# [Work order]
The required output is the lines below from the line containing "## [47] 24 24 24 25" to the line containing "Then, an appropriate", inclusive, retyped exactly. No other lines belong in it.

# [Provided records]
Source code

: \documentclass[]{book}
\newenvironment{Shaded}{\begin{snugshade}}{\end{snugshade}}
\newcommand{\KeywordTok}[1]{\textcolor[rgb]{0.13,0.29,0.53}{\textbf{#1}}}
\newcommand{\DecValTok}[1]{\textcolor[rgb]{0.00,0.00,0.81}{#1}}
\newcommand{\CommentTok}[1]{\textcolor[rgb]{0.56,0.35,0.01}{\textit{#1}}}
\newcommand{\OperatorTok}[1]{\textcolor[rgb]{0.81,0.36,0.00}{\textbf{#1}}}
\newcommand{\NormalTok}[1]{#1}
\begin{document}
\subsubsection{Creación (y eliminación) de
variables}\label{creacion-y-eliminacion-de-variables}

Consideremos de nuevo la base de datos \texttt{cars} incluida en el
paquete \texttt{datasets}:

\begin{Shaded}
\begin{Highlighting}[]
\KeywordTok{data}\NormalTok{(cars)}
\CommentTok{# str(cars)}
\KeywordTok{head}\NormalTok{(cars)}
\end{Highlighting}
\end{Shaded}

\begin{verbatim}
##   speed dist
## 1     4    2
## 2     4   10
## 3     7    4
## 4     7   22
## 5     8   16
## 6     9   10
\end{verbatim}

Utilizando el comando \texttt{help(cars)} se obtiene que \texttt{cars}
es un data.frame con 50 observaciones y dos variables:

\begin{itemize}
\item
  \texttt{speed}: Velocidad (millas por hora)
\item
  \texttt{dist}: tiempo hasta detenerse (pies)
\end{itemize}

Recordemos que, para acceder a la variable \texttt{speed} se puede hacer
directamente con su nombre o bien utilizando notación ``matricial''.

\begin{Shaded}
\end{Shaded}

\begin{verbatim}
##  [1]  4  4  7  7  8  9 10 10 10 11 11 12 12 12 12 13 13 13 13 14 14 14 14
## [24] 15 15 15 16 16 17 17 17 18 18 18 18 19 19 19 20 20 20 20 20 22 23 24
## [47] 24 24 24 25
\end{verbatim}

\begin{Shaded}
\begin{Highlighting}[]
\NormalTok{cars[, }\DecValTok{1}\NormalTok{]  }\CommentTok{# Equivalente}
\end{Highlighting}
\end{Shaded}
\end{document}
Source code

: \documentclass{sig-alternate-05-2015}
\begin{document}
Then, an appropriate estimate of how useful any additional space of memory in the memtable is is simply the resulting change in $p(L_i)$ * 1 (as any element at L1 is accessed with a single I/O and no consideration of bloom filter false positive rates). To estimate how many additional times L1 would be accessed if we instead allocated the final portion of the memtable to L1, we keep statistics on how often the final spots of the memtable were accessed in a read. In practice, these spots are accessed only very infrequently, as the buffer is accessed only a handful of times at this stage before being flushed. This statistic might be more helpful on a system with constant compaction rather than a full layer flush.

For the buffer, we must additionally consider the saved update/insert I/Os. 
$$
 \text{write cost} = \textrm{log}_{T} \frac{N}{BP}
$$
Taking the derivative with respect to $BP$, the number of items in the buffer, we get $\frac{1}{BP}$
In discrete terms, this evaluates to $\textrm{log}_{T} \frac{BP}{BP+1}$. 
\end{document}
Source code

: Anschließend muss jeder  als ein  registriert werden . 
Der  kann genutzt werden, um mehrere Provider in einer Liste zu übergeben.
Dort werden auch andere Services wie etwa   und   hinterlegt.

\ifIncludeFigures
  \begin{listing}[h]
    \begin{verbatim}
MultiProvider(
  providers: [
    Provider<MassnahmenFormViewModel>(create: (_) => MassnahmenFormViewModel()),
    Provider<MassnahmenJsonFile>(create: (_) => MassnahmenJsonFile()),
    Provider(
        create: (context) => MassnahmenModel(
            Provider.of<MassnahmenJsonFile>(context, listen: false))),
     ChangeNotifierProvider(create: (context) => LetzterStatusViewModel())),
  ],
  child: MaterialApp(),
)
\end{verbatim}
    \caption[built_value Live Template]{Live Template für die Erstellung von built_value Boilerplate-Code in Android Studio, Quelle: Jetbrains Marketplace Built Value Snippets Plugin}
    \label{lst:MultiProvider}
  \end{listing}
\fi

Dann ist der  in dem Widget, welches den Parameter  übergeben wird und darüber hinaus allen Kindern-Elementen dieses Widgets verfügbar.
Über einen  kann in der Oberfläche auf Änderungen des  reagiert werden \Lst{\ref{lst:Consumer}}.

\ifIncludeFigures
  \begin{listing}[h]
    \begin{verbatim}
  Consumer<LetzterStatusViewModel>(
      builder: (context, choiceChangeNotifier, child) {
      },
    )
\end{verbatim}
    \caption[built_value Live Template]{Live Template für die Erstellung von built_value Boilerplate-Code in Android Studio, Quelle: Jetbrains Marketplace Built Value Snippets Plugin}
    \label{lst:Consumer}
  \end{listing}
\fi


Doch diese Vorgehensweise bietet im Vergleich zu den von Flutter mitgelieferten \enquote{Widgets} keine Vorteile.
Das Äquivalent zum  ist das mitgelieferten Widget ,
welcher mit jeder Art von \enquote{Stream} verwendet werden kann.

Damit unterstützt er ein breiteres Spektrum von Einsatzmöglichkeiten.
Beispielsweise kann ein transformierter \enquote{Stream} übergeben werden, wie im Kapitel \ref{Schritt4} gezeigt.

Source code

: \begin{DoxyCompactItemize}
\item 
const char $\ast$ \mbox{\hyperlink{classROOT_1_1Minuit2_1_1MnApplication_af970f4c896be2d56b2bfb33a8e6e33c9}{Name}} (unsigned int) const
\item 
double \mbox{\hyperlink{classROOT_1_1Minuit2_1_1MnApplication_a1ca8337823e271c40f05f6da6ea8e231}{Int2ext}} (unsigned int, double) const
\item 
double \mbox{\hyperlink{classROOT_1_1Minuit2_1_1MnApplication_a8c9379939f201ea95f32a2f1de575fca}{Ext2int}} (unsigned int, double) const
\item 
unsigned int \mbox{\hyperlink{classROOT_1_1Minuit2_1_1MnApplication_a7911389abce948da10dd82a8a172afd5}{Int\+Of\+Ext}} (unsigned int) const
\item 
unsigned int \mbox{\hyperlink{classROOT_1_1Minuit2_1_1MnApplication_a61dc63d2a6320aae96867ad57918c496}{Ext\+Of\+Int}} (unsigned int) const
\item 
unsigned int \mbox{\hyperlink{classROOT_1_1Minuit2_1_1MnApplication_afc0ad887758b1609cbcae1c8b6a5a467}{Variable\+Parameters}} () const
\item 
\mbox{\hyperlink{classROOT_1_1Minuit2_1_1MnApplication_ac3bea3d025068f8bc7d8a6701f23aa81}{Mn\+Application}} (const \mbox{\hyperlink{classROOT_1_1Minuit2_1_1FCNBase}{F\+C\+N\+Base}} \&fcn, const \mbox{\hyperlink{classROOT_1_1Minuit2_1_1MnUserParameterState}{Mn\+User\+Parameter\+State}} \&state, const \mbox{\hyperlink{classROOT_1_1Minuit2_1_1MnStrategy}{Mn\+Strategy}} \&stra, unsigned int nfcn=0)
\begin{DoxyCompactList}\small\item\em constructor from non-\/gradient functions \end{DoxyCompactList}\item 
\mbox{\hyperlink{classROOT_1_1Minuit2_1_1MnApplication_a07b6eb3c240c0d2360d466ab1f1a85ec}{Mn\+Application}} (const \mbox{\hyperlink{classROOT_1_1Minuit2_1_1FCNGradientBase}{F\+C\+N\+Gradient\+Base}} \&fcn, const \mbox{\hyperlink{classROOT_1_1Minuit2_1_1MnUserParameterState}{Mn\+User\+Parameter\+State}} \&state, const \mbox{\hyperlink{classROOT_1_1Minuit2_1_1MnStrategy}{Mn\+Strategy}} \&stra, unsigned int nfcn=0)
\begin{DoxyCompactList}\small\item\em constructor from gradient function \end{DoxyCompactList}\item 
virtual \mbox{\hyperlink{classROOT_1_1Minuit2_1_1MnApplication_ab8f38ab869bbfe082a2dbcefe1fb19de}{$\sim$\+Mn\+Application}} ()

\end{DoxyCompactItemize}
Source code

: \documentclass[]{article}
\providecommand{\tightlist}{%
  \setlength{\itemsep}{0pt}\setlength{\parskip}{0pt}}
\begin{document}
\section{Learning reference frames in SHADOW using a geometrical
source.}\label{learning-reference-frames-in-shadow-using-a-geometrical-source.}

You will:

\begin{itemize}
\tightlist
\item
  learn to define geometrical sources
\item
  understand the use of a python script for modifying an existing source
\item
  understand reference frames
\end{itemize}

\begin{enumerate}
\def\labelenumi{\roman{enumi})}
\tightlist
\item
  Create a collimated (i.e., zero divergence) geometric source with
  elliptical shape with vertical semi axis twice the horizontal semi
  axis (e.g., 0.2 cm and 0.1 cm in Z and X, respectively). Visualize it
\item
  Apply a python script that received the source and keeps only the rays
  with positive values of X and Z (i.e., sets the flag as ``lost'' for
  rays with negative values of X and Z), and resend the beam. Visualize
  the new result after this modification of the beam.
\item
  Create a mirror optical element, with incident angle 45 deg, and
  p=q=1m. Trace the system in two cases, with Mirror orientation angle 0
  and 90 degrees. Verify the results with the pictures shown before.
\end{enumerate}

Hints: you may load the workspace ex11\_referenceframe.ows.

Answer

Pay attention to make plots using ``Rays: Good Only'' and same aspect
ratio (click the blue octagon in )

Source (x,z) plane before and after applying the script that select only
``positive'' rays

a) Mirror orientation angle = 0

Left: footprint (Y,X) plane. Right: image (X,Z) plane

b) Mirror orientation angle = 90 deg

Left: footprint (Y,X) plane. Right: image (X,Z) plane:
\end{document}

# [Solution to the problem]
## [47] 24 24 24 25
\end{verbatim}

\begin{Shaded}
\begin{Highlighting}[]
\NormalTok{cars[, }\DecValTok{1}\NormalTok{]  }\CommentTok{# Equivalente}
\end{Highlighting}
\end{Shaded}
\end{document}
Source code

: \documentclass{sig-alternate-05-2015}
\begin{document}
Then, an appropriate estimate of how useful any additional space of memory in the memtable is is simply the resulting change in $p(L_i)$ * 1 (as any element at L1 is accessed with a single I/O and no consideration of bloom filter false positive rates). To estimate how many additional times L1 would be accessed if we instead allocated the final portion of the memtable to L1, we keep statistics on how often the final spots of the memtable were accessed in a read. In practice, these spots are accessed only very infrequently, as the buffer is accessed only a handful of times at this stage before being flushed. This statistic might be more helpful on a system with constant compaction rather than a full layer flush.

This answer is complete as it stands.